Pictures paired with source code:
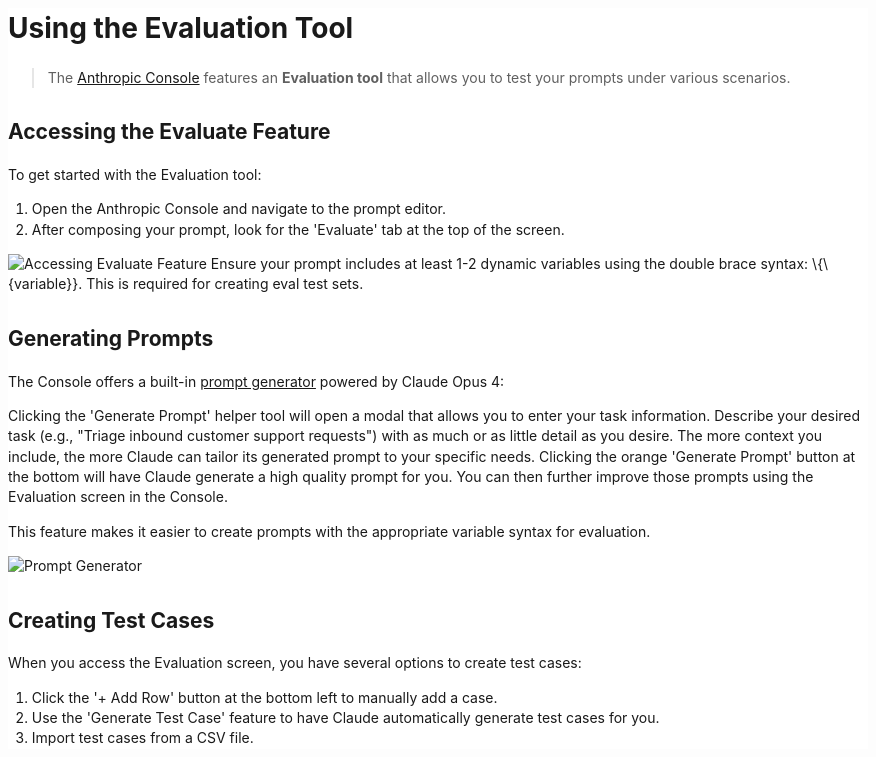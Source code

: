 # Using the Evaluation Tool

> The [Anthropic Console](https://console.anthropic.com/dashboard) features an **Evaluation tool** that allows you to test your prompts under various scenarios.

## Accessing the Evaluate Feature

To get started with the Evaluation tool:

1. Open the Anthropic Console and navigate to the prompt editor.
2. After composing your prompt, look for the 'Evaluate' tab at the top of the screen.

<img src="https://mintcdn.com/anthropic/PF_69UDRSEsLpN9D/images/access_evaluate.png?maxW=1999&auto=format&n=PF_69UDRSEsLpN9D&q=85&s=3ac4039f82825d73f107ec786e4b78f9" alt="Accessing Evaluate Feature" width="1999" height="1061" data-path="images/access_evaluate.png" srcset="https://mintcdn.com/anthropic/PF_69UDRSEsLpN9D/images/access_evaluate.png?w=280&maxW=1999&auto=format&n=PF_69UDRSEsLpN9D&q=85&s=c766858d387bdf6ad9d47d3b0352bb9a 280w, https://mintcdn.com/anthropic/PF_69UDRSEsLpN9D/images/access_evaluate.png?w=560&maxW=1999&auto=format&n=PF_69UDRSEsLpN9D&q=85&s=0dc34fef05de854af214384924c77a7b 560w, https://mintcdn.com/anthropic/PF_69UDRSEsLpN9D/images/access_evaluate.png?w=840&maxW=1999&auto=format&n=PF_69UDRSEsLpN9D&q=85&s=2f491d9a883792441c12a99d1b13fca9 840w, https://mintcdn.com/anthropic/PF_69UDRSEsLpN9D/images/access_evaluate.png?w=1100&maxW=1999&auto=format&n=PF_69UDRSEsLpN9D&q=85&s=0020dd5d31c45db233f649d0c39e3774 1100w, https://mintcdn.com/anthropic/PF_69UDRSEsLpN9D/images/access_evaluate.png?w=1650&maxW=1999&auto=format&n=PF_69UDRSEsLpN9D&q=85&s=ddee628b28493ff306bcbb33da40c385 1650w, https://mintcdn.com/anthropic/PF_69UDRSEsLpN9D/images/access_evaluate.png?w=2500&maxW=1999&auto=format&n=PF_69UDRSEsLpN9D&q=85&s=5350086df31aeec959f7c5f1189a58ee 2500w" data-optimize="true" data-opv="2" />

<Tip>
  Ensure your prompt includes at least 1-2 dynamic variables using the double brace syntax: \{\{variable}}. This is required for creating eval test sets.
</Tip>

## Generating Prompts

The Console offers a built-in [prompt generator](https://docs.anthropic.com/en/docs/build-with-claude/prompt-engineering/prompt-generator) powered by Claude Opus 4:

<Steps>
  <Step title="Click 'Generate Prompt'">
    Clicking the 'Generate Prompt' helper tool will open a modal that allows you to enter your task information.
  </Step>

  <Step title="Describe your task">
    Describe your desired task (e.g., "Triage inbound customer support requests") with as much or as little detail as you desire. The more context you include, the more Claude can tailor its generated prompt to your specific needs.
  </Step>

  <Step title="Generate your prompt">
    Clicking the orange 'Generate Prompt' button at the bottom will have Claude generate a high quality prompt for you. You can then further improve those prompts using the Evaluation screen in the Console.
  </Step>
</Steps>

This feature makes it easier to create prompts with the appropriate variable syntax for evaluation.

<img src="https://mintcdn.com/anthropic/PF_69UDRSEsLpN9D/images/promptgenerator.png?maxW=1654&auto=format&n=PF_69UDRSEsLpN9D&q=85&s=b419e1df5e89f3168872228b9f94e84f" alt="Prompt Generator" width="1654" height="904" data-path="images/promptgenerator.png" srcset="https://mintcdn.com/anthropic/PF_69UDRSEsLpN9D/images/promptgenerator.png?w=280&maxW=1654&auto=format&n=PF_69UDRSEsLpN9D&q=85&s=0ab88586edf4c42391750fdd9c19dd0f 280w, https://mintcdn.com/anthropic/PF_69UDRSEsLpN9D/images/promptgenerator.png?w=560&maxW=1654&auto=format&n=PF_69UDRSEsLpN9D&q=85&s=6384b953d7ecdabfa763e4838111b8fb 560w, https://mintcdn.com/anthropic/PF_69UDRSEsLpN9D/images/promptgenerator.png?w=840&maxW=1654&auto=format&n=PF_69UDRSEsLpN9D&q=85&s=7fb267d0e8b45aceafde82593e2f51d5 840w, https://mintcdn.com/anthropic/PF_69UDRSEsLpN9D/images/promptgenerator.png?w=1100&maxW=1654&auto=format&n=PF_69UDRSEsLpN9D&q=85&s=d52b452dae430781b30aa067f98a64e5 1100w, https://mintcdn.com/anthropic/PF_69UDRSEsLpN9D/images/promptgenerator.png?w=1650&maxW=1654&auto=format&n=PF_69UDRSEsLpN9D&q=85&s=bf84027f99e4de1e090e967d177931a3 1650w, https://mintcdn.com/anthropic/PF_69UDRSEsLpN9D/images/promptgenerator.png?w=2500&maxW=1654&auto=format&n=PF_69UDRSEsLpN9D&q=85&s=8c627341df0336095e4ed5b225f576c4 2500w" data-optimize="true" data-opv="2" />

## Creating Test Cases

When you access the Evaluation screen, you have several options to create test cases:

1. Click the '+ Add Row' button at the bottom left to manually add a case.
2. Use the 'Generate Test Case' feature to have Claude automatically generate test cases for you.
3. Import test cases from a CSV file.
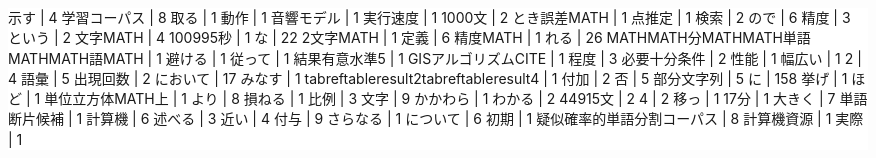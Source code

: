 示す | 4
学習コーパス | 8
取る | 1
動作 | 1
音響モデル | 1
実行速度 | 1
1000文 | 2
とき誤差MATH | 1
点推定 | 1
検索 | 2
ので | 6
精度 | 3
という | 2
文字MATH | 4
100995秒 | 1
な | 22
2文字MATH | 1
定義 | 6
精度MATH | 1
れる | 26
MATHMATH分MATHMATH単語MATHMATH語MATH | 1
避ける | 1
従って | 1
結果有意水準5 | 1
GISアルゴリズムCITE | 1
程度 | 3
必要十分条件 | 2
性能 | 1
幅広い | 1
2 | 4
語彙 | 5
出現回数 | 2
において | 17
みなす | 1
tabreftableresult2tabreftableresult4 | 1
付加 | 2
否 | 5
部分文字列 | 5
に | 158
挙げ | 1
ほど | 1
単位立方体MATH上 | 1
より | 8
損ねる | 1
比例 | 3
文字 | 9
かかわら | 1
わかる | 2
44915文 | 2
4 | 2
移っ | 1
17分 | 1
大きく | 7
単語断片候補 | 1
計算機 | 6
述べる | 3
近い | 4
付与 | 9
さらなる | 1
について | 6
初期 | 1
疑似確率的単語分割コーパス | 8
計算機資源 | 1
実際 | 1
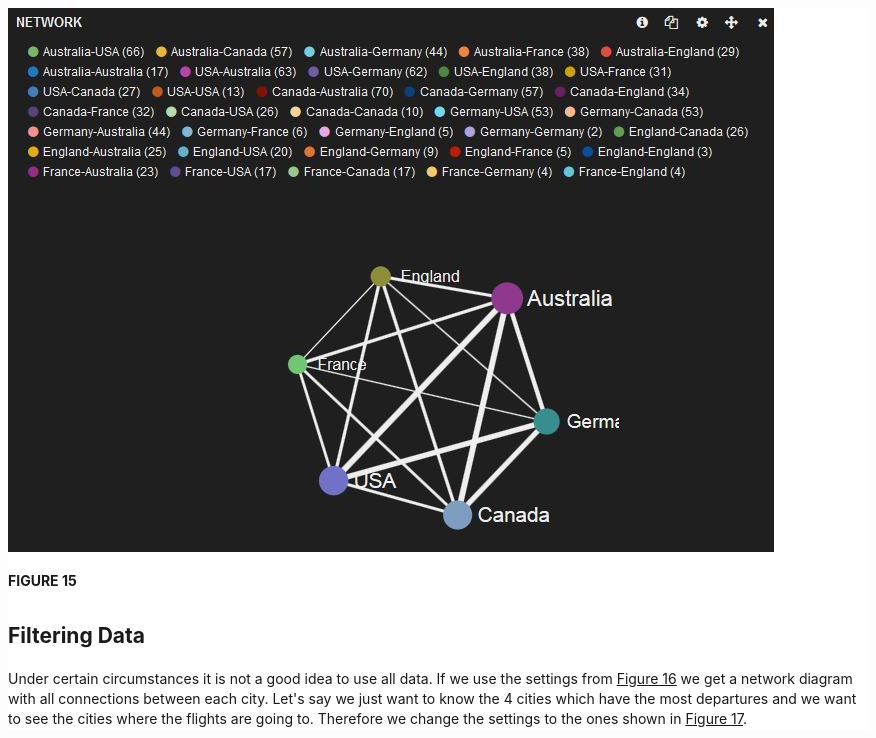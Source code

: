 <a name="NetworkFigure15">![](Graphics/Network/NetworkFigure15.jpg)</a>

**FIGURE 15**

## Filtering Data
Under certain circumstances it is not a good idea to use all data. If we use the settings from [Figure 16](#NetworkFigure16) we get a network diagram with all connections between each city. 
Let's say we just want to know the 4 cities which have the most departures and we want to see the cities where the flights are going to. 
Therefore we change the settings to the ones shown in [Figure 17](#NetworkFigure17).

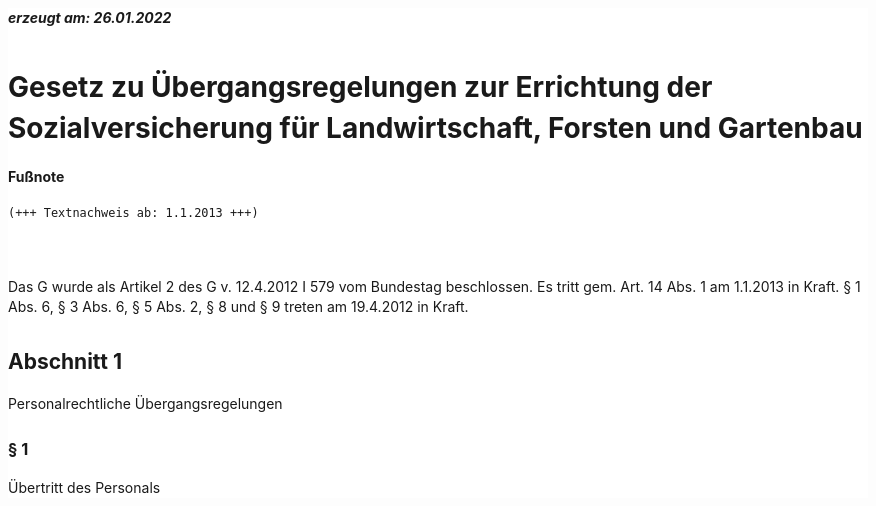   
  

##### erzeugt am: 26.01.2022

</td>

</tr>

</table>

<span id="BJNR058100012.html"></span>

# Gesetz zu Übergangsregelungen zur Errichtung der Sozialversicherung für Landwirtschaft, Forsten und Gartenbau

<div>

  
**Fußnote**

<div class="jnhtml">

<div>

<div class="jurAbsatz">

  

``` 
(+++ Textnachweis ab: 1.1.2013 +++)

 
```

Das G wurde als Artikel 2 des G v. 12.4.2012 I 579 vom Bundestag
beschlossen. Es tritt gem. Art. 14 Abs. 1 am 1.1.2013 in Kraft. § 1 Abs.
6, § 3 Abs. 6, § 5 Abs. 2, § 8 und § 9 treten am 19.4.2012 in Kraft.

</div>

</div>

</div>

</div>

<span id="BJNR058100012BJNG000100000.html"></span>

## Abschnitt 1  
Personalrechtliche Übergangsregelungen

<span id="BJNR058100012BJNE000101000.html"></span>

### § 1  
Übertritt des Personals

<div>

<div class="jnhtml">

> **Task goal**: Please return the data above exactly as it stands from the line with "Let's say we" to the line with "Das G wurde", keeping both of those lines but none of the pictures.

> **Result**:
Let's say we just want to know the 4 cities which have the most departures and we want to see the cities where the flights are going to. 
Therefore we change the settings to the ones shown in [Figure 17](#NetworkFigure17).

  

##### erzeugt am: 26.01.2022

</td>

</tr>

</table>

<span id="BJNR058100012.html"></span>

# Gesetz zu Übergangsregelungen zur Errichtung der Sozialversicherung für Landwirtschaft, Forsten und Gartenbau

<div>

  
**Fußnote**

<div class="jnhtml">

<div>

<div class="jurAbsatz">

  

``` 
(+++ Textnachweis ab: 1.1.2013 +++)

 
```

Das G wurde als Artikel 2 des G v. 12.4.2012 I 579 vom Bundestag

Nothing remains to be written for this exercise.